Posting this here since I don't really want to create accounts at every site who feels the need to reinvent the damn login wheel.

Here's a tip or two for other changes in your custom version.

Ignore expired array

If your project doesn't use anything that uses the expired moment array—i.e., the visited family of functions or State.hasPlayed()—then I'd simply comment out/remove that whole if statement in stateMarshal(). There's no point in adding an .expired property at all if it's always going to be an empty array.

        // I.e., comment out or remove this whole `if` statement block.
        if (_expired.length > 0) {
            stateObj.expired = [..._expired];
        }

I'd also find the following, in the historyCreate() function:

        if (Config.history.maxStates > 0) {
            while (historySize() > Config.history.maxStates) {
                _expired.push(_history.shift().title);
            }
        }

And make the following change:

        if (Config.history.maxStates > 0) {
            while (historySize() > Config.history.maxStates) {
                _history.shift();
            }
        }

I.e., do shift expired moments off the history array, but do not append them to the expired moments array. Basically, there's no need to push moment passage names onto the expired array at all if you're only going to discard them later.

It would be cleaner to remove all expired moment related code, but the above will get you the benefits without having to muck around with anything else.

 

Use render() instead of a local wikifier, making it possible to render DOM...

Use render() instead of a local wikifier, making it possible to render DOM directly in special passages

I assume that I'm looking at the current <Passage>.render() method from the fc branch. If not, then this may be off.

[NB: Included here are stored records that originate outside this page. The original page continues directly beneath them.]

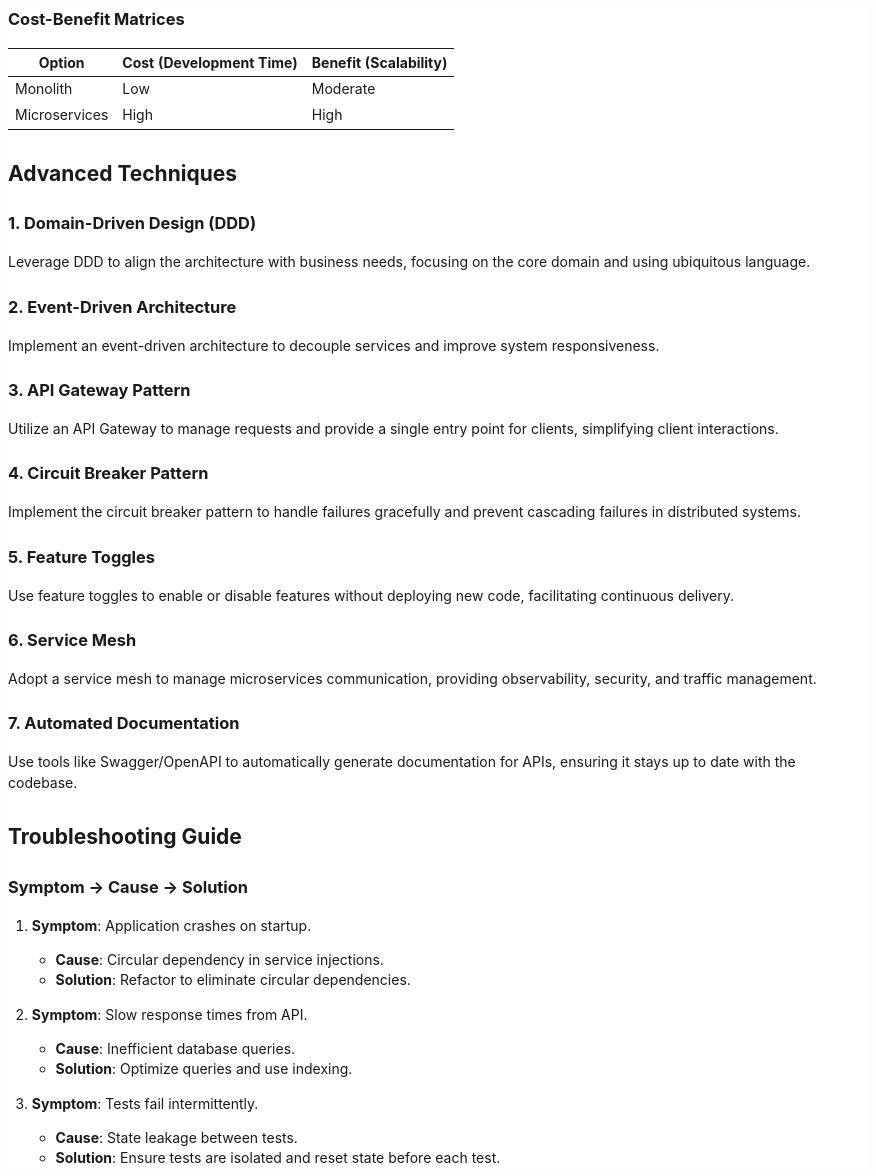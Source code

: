### Cost-Benefit Matrices
| Option               | Cost (Development Time) | Benefit (Scalability) |
|---------------------|-------------------------|-----------------------|
| Monolith            | Low                     | Moderate              |
| Microservices       | High                    | High                  |

## Advanced Techniques

### 1. Domain-Driven Design (DDD)
Leverage DDD to align the architecture with business needs, focusing on the core domain and using ubiquitous language.

### 2. Event-Driven Architecture
Implement an event-driven architecture to decouple services and improve system responsiveness.

### 3. API Gateway Pattern
Utilize an API Gateway to manage requests and provide a single entry point for clients, simplifying client interactions.

### 4. Circuit Breaker Pattern
Implement the circuit breaker pattern to handle failures gracefully and prevent cascading failures in distributed systems.

### 5. Feature Toggles
Use feature toggles to enable or disable features without deploying new code, facilitating continuous delivery.

### 6. Service Mesh
Adopt a service mesh to manage microservices communication, providing observability, security, and traffic management.

### 7. Automated Documentation
Use tools like Swagger/OpenAPI to automatically generate documentation for APIs, ensuring it stays up to date with the codebase.

## Troubleshooting Guide

### Symptom → Cause → Solution
1. **Symptom**: Application crashes on startup.
   - **Cause**: Circular dependency in service injections.
   - **Solution**: Refactor to eliminate circular dependencies.

2. **Symptom**: Slow response times from API.
   - **Cause**: Inefficient database queries.
   - **Solution**: Optimize queries and use indexing.

3. **Symptom**: Tests fail intermittently.
   - **Cause**: State leakage between tests.
   - **Solution**: Ensure tests are isolated and reset state before each test.
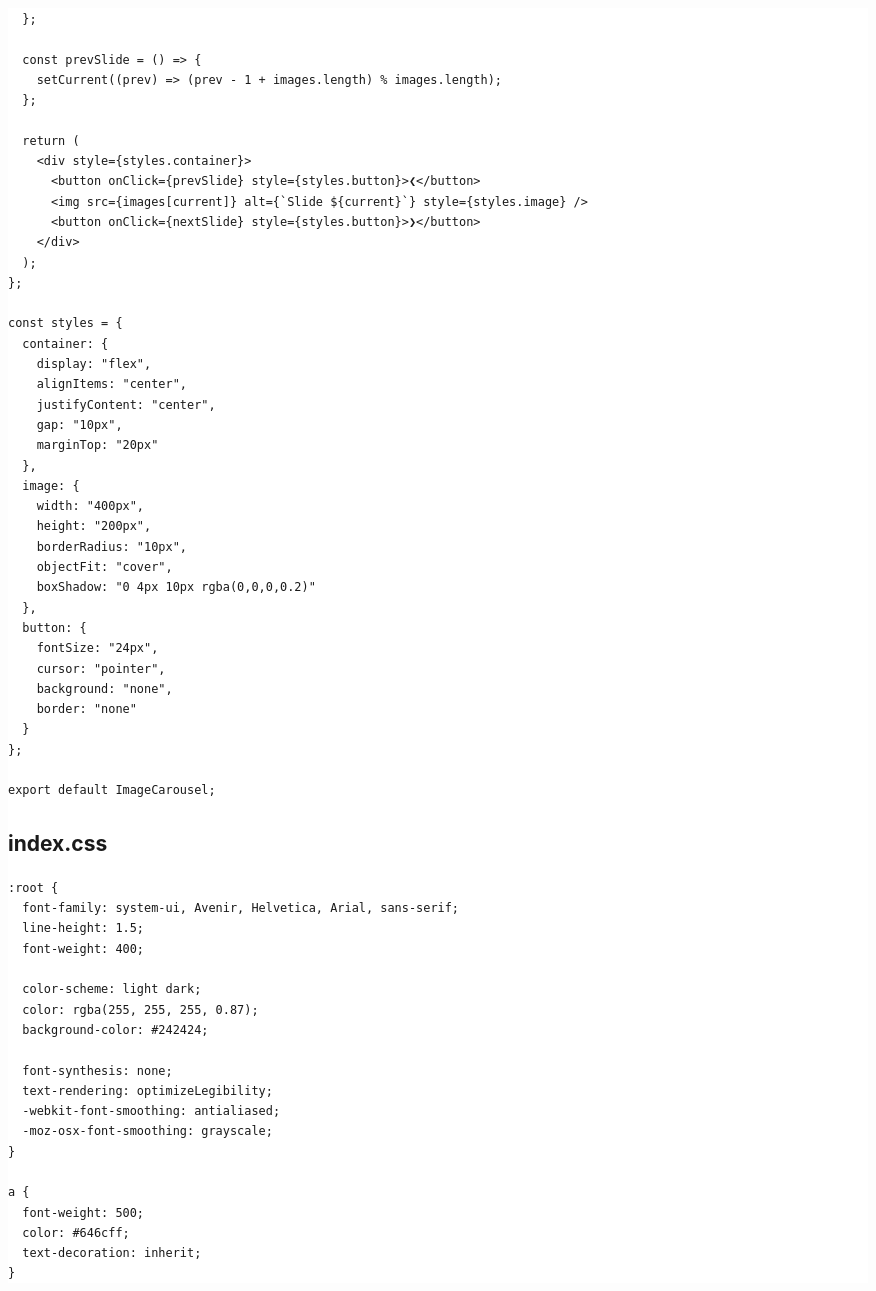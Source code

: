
 ```
  };

  const prevSlide = () => {
    setCurrent((prev) => (prev - 1 + images.length) % images.length);
  };

  return (
    <div style={styles.container}>
      <button onClick={prevSlide} style={styles.button}>❮</button>
      <img src={images[current]} alt={`Slide ${current}`} style={styles.image} />
      <button onClick={nextSlide} style={styles.button}>❯</button>
    </div>
  );
};

const styles = {
  container: {
    display: "flex",
    alignItems: "center",
    justifyContent: "center",
    gap: "10px",
    marginTop: "20px"
  },
  image: {
    width: "400px",
    height: "200px",
    borderRadius: "10px",
    objectFit: "cover",
    boxShadow: "0 4px 10px rgba(0,0,0,0.2)"
  },
  button: {
    fontSize: "24px",
    cursor: "pointer",
    background: "none",
    border: "none"
  }
};

export default ImageCarousel;
```
## index.css
```
:root {
  font-family: system-ui, Avenir, Helvetica, Arial, sans-serif;
  line-height: 1.5;
  font-weight: 400;

  color-scheme: light dark;
  color: rgba(255, 255, 255, 0.87);
  background-color: #242424;

  font-synthesis: none;
  text-rendering: optimizeLegibility;
  -webkit-font-smoothing: antialiased;
  -moz-osx-font-smoothing: grayscale;
}

a {
  font-weight: 500;
  color: #646cff;
  text-decoration: inherit;
}
```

You've replaced a call to the Wikifier with a call to <Passage>.render(), which itself calls the Wikifier. The balance of the changes being something like the following.

Original code:

Changed code:

To illustrate what I mean, you went from this:

                new Wikifier(el, Story.get(ids[i]).processText().trim());

To essentially this:

                const frag = document.createDocumentFragment();
                new Wikifier(frag, Story.get(ids[i]).processText());

                if (Config.passages.descriptions == null) {
                    this._excerpt = Passage.getExcerptFromNode(frag);
                }

                el.append(frag);

That seems like a net loss to me, so I'm unsure how that's a good change for any project, let alone yours. The only possibly non-negative change there is the dropping of the trim, and there are probably better ways to get that if that's what you need—though I'd probably suggest checking why that's a necessity and fixing that.

Arkerthan commented 3 years ago

Big thanks for answering in such detail and going through our changes.

Browser handle local storage differently.

Really interesting, thanks.

The only way to play our game is with local play. While we support all modern browsers, we actually recommend Firefox because it is possible to increase local storage limits. 500kB+ (compressed!) saves are relatively common. At that point we decided it's more important to make auto saves happen at a decently fast speed over space savings. Firefox behaving differently with local storage didn't factor in that decision though, might make sense to reevaluate this.

There's no point in adding an .expired property at all if it's always going to be an empty array.

Thanks for the tip, wasn't around when it was done, just copied it over to a proper repository instead of a big patch file, so I didn't actually know what it did.

I assume that I'm looking at the current <Passage>.render() method from the fc branch. If not, then this may be off.

We extend the Passage class and overwrite render() so it simply executes a DOM generating function and returns that. This means we are not creating any Wikifier. So yes, only makes sense for our project.